[Items listed in a dataset]
+ + + + + + +

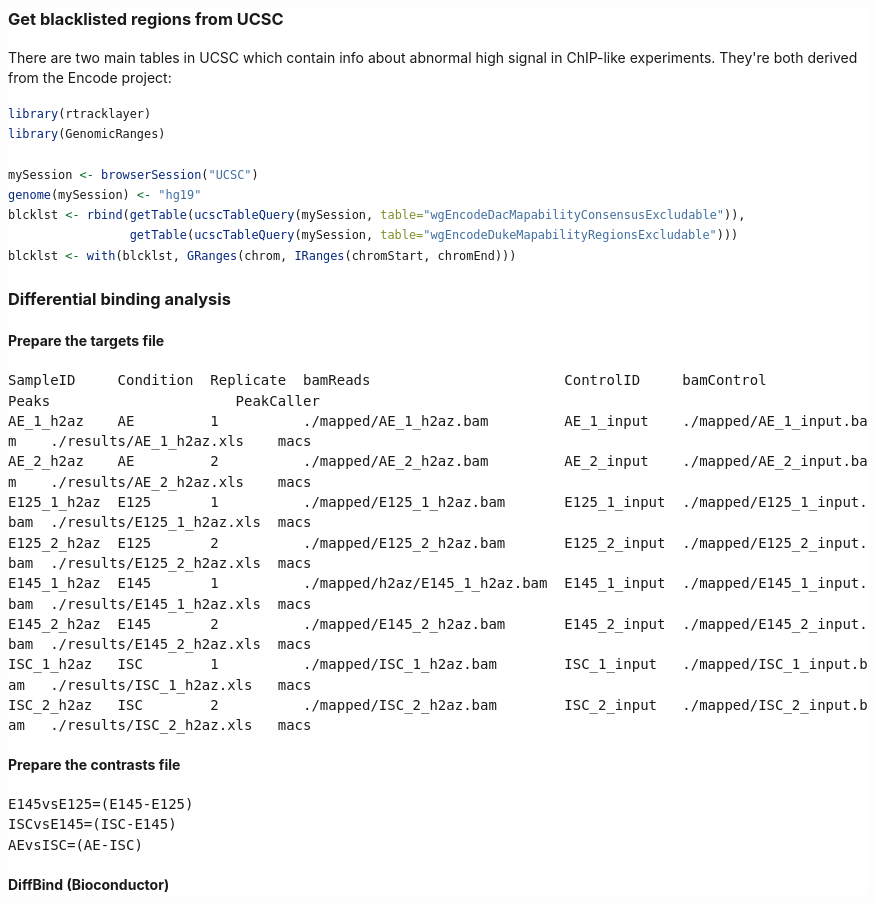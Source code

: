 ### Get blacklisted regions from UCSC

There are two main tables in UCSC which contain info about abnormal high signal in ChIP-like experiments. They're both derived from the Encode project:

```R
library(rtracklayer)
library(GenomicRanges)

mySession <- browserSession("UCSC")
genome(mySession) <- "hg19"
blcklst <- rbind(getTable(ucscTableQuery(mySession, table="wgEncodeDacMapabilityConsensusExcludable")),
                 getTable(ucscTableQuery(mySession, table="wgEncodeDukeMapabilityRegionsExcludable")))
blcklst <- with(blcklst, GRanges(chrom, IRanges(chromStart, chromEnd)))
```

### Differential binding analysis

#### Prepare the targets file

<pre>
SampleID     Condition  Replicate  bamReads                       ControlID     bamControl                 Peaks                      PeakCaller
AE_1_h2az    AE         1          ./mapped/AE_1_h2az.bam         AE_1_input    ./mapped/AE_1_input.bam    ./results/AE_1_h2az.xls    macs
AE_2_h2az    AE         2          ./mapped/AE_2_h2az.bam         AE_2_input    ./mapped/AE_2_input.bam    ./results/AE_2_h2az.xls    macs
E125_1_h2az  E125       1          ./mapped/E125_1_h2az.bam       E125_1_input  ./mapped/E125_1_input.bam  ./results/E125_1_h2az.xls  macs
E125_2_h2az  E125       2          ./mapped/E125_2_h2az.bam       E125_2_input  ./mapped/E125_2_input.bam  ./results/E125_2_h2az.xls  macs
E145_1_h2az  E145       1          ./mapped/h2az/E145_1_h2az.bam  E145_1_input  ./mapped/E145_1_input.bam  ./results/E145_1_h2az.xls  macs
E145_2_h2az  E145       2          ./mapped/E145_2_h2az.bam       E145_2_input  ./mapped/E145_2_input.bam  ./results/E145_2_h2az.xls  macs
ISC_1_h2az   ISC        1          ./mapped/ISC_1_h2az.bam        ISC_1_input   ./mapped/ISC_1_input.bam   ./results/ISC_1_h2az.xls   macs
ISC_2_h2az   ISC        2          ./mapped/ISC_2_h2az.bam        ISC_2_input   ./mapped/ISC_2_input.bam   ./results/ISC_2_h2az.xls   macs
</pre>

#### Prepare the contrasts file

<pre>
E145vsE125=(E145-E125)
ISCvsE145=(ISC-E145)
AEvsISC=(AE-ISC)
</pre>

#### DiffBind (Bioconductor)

+ + + + + + +

* **WORK INSTRUCTIONS**
Your answer should be each line from the entries that includes the string "blcklst".

* **RESPONSE TO THE TASK**
blcklst <- rbind(getTable(ucscTableQuery(mySession, table="wgEncodeDacMapabilityConsensusExcludable")),
blcklst <- with(blcklst, GRanges(chrom, IRanges(chromStart, chromEnd)))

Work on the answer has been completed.